日本建築家協会関東甲信越支部建築セミナー▼イーソーコの「Re・倉庫」事業に建築家から熱い視線 
2008年07月18日 (社)日本建築家協会関東甲信越支部(略称・JIA)は、イーソーコグループが手がけた「RE・倉庫(リ・ソーコ)」事業の事例見学会を9月12日に実施。若手を中心とした建築家・設計者、建築家の卵ら約40名が参加した。
<写真・(左)東京倉庫運輸・池田取締役総務部長
(右)イーソーコ・大谷副社長>
同見学会はJIAのセミナー組織である「JIA建築セミナー実行委員会」(木下庸子・渡辺真理委員長)が主催。イーソーコ「RE・倉庫」事業の第1弾として行われた「TBWA\HAKUHODO」、倉庫施設からバレエスタジオ・設計事務所へと転身させた「アーキタンツ東京湾スタジオ」の事例を中心に倉庫コンバージョンの現状を知るために企画されたもの。

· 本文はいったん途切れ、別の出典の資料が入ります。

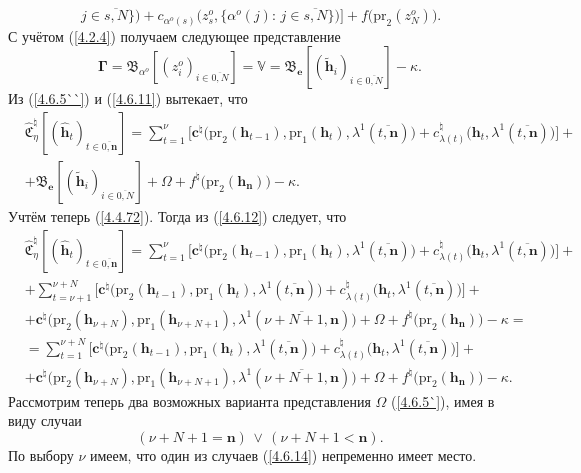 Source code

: \documentclass[12pt,twoside]{report}
\newcommand{\bfn}{\begin{equation}}
\newcommand{\efn}{\end{equation}}
\newcommand{\ov}{\overline}
\newcommand{\Om}{\Omega}
\newcommand{\la}{\lambda}
\newcommand{\al}{\alpha}
\newcommand{\zc}{{\mathbf c}}
\newcommand{\nn}{{\mathbf n}}
\begin{document}
{{$$\,j\in\ov{s,N}\}\bigl)+ c_{\al^o(s)}\bigl(z_s^o,\{\al^o(j):\,j\in\ov{s,N}\}\bigl)\bigl]
+f\bigl(\mathrm{pr}_2(z_N^o)\bigl).
$$
С учётом (\ref{4.2.4}) получаем следующее представление
\bfn\label{4.6.11}
\mathbf{\Gamma}= \mathfrak{B}_{\al^o}[(z_i^o)_{i\in\ov{0,N}}] =\mathbb{V}=
\mathfrak{B}_\mathbf{e}[(\tilde{\mathbf{h}}_i)_{i\in\ov{0,N}}] - \kappa.
\efn
Из (\ref{4.6.5``}) и (\ref{4.6.11}) вытекает, что
\begin{eqnarray}
&\widehat{\mathfrak{C}}_\eta^\natural[(\hat{\mathbf{h}}_t)_{t\in\ov{0,\nn}}]=
\sum\limits_{t=1}^\nu\bigl[\zc^\natural\bigl(\mathrm{pr}_2(\mathbf{h}_{t-1}),
\mathrm{pr}_1(\mathbf{h}_t),
\la^1(\ov{t,\nn})\bigl) + c_{\la(t)}^\natural\bigl(\mathbf{h}_t,\la^1(\ov{t,\nn})\bigl)\bigl] +
&\nonumber\\
&+ \mathfrak{B}_\mathbf{e}
[(\tilde{\mathbf{h}}_i)_{i\in\ov{0,N}}] + \Om +
f^\natural\bigl(\mathrm{pr}_2(\mathbf{h}_\nn)\bigl) -\kappa.
&\label{4.6.12}
\end{eqnarray}
Учтём теперь (\ref{4.4.72}). Тогда из (\ref{4.6.12}) следует, что
\begin{eqnarray}
&\widehat{\mathfrak{C}}_\eta^\natural[(\hat{\mathbf{h}}_t)_{t\in\ov{0,\nn}}]=
\sum\limits_{t=1}^\nu\bigl[\zc^\natural\bigl(\mathrm{pr}_2(\mathbf{h}_{t-1}),\mathrm{pr}_1(\mathbf{h}_t),
 \la^1(\ov{t,\nn})\bigl) + c_{\la(t)}^\natural\bigl(\mathbf{h}_t,\la^1(\ov{t,\nn})\bigl)\bigl] +
&\nonumber\\
&+\sum\limits_{t=\nu+1}^{\nu+N}\bigl[\zc^\natural\bigl(\mathrm{pr}_2(\mathbf{h}_{t-1}),\mathrm{pr}_1
(\mathbf{h}_t),\la^1(\ov{t,\nn})\bigl)+ c_{\la(t)}^\natural\bigl(\mathbf{h}_t,\la^1(\ov{t,\nn})\bigl)\bigl] +
&\nonumber\\
&+ \zc^\natural\bigl(\mathrm{pr}_2(\mathbf{h}_{\nu+N}),\mathrm{pr}_1(\mathbf{h}_{\nu+N+1}),
\la^1(\ov{\nu+N+1,\nn})\bigl)+ \Om + f^\natural\bigl(\mathrm{pr}_2(\mathbf{h}_\nn)\bigl) -\kappa =
&\nonumber\\
&= \sum\limits_{t=1}^{\nu+N}\bigl[\zc^\natural\bigl(\mathrm{pr}_2(\mathbf{h}_{t-1}),\mathrm{pr}_1
(\mathbf{h}_t),\la^1(\ov{t,\nn})\bigl)+ c_{\la(t)}^\natural\bigl(\mathbf{h}_t,\la^1(\ov{t,\nn})\bigl)\bigl] +
&\nonumber\\
&+ \zc^\natural\bigl(\mathrm{pr}_2(\mathbf{h}_{\nu+N}),\mathrm{pr}_1(\mathbf{h}_{\nu+N+1}),
\la^1(\ov{\nu+N+1,\nn})\bigl)+ \Om + f^\natural\bigl(\mathrm{pr}_2(\mathbf{h}_\nn)\bigl) -\kappa.
&\label{4.6.13}
\end{eqnarray}
 Рассмотрим теперь два возможных варианта представления $\Om$ (\ref{4.6.5`}), имея в виду случаи
 \bfn\label{4.6.14}(\nu+N+1 = \nn)\,\vee\,(\nu+N+ 1< \nn).
 \efn
 По выбору $\nu$ имеем, что один из случаев (\ref{4.6.14}) непременно имеет место.

}}
\end{document}
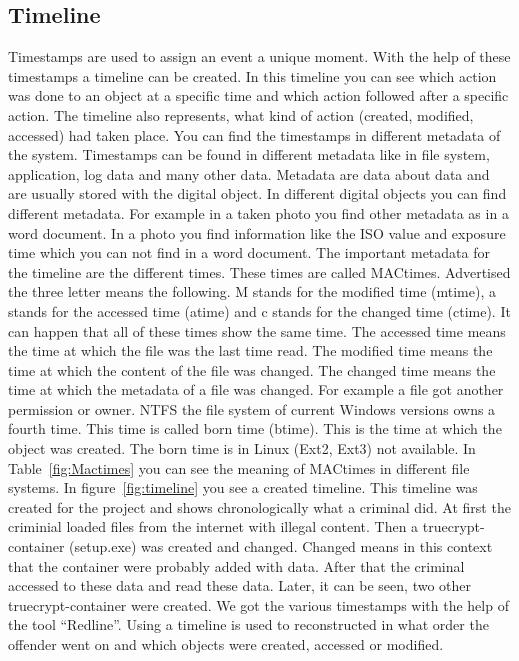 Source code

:
\subsection{Timeline}
Timestamps are used to assign an event a unique moment. With the help of these timestamps a timeline can be created. In this timeline you can see which action was done to an object at a specific time and which action followed after a specific action. The timeline also  represents, what kind of action (created, modified, accessed) had taken place. You can find the timestamps in different metadata of the system. Timestamps can be found in different metadata like in file system, application, log data and many other data. Metadata are data about data and are usually stored with the digital object. In different digital objects you can find different metadata. For example in a taken photo you find other metadata as in a word document. In a photo you find information like the ISO value and exposure time which you can not find in a word document. The important metadata for the timeline are the different times. These times are called MACtimes. Advertised the three letter means the following. M stands for the modified time (mtime), a  stands for the accessed time (atime) and c stands for the changed time (ctime). It can happen that all of these times show the same time. The accessed time means the time at which the file was the last time read. The modified time means the time at which the content of the file was changed. The changed time means the time at which the metadata of a file was changed. For example a file got another permission or owner. NTFS the file system of current Windows versions owns a fourth time. This time is called born time (btime). This is the time at which the object was created. The born time is in Linux (Ext2, Ext3) not available. In Table~\ref{fig:Mactimes} you can see the meaning of MACtimes in different file systems. In figure~\ref{fig:timeline} you see a created timeline. This timeline was created for the project and shows chronologically what a criminal did. At first the criminial loaded files from the internet with illegal content. Then a truecrypt-container (setup.exe) was created and changed. Changed means in this context that the container were probably added with data. After that the criminal accessed to these data and read these data. Later, it can be seen, two other truecrypt-container were created. We got the various timestamps with the help of the tool “Redline”. Using a timeline is used to reconstructed in what order the offender went on and which objects were created, accessed or modified.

当日は見学を行う前に、「RE・倉庫」事業を手がけるイーソーコグループとオーナー側の東京倉庫運輸側から、次のように倉庫の現状、「Re・倉庫」事業の展望が説明された。
●イーソーコ・大谷巌一・副社長
「現状の倉庫業について」、規制緩和とその後の物流不動産施設の台頭で、環境が大きく変わりつつあるなか、①「物流不動産施設の活用」、②空きスペースを倉庫の躯体を活かし収益性のある施設に蘇らせる「RE・倉庫」事業の推進-が今後の鍵を握ると解説。

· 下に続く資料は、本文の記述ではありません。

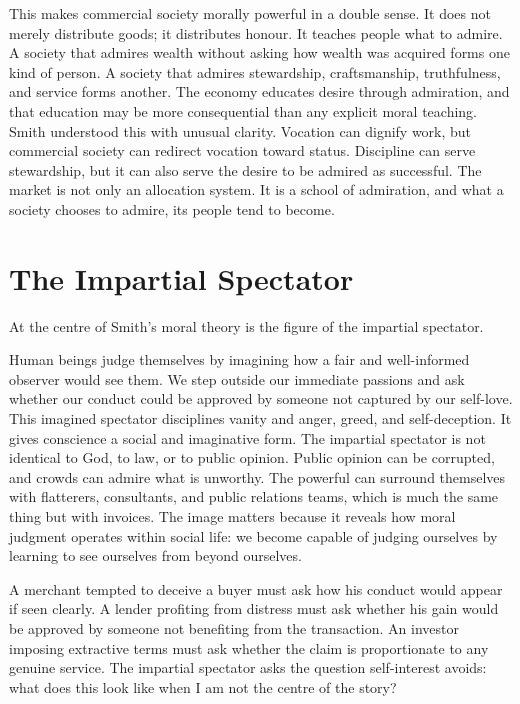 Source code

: \documentclass[11pt,a4paper,oneside]{book}
\begin{document}
This makes commercial society morally powerful in a double sense. It does not merely distribute goods; it distributes honour. It teaches people what to admire. A society that admires wealth without asking how wealth was acquired forms one kind of person. A society that admires stewardship, craftsmanship, truthfulness, and service forms another. The economy educates desire through admiration, and that education may be more consequential than any explicit moral teaching. Smith understood this with unusual clarity. Vocation can dignify work, but commercial society can redirect vocation toward status. Discipline can serve stewardship, but it can also serve the desire to be admired as successful. The market is not only an allocation system. It is a school of admiration, and what a society chooses to admire, its people tend to become.

\section*{The Impartial Spectator}

At the centre of Smith's moral theory is the figure of the impartial spectator.

Human beings judge themselves by imagining how a fair and well-informed observer would see them. We step outside our immediate passions and ask whether our conduct could be approved by someone not captured by our self-love. This imagined spectator disciplines vanity and anger, greed, and self-deception. It gives conscience a social and imaginative form. The impartial spectator is not identical to God, to law, or to public opinion. Public opinion can be corrupted, and crowds can admire what is unworthy. The powerful can surround themselves with flatterers, consultants, and public relations teams, which is much the same thing but with invoices. The image matters because it reveals how moral judgment operates within social life: we become capable of judging ourselves by learning to see ourselves from beyond ourselves.

A merchant tempted to deceive a buyer must ask how his conduct would appear if seen clearly. A lender profiting from distress must ask whether his gain would be approved by someone not benefiting from the transaction. An investor imposing extractive terms must ask whether the claim is proportionate to any genuine service. The impartial spectator asks the question self-interest avoids: what does this look like when I am not the centre of the story?
\end{document}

●イーソーコ総合研究所の平澤賢一・エンジニアリング部長
イーソーコグループが実際に手がけた事例として、①「TBWA\HAKUHODO」(オフィス)、②「アーキタンツ東京湾スタジオ」(設計事務所・バレエスタジオ)、③倉庫施設から写真撮影スタジオへと転身を図ったケース、④倉庫施設からアートギャラリー・ショップへと転身を図ったケース―の4つをスライド入りで紹介。
●イーソーコ総合研究所・経営企画室・河田洋平室長
「RE・倉庫」事業は、①十分な床荷重、②5メートル以上の天井高、③柱梁構造で窓開け可能、④設備対応が容易―な特徴を持つことから、ほかの設備に比べ、自由な設計へとコンバージョンができるプラス要因がある一方、ビジネス展開をする上では、①建築的問題、②時間的問題、③金額的な問題、④環境問題への対応―の4つの課題を考慮しなければならないことを指摘。イーソーコグループでは協力会社との協力のもと、物流・不動産・建築・金融・システム関係のスキルを持って、こうした課題に対処していることが語られた。
●東京倉庫運輸・池田浩大・取締役総務部長
「RE・倉庫」事業を受けたユーザー側(ビルオーナー)の意見として、東京倉庫運輸の池田浩大・取締役総務部長から「老舗倉庫業者の想い」として、倉庫業に対する想いを熱弁。これまで一環して倉庫業を主体に置きつつも、時代の流れのなか、倉庫によっては埋まりにくい環境があるなか、常に最良の事業展開を模索し続けていたことが明かされ、今回の「RE・倉庫」事業では、倉庫の空間を活かし魅力あふれる施設へと生まれ変わったことへの感激の念を露にした。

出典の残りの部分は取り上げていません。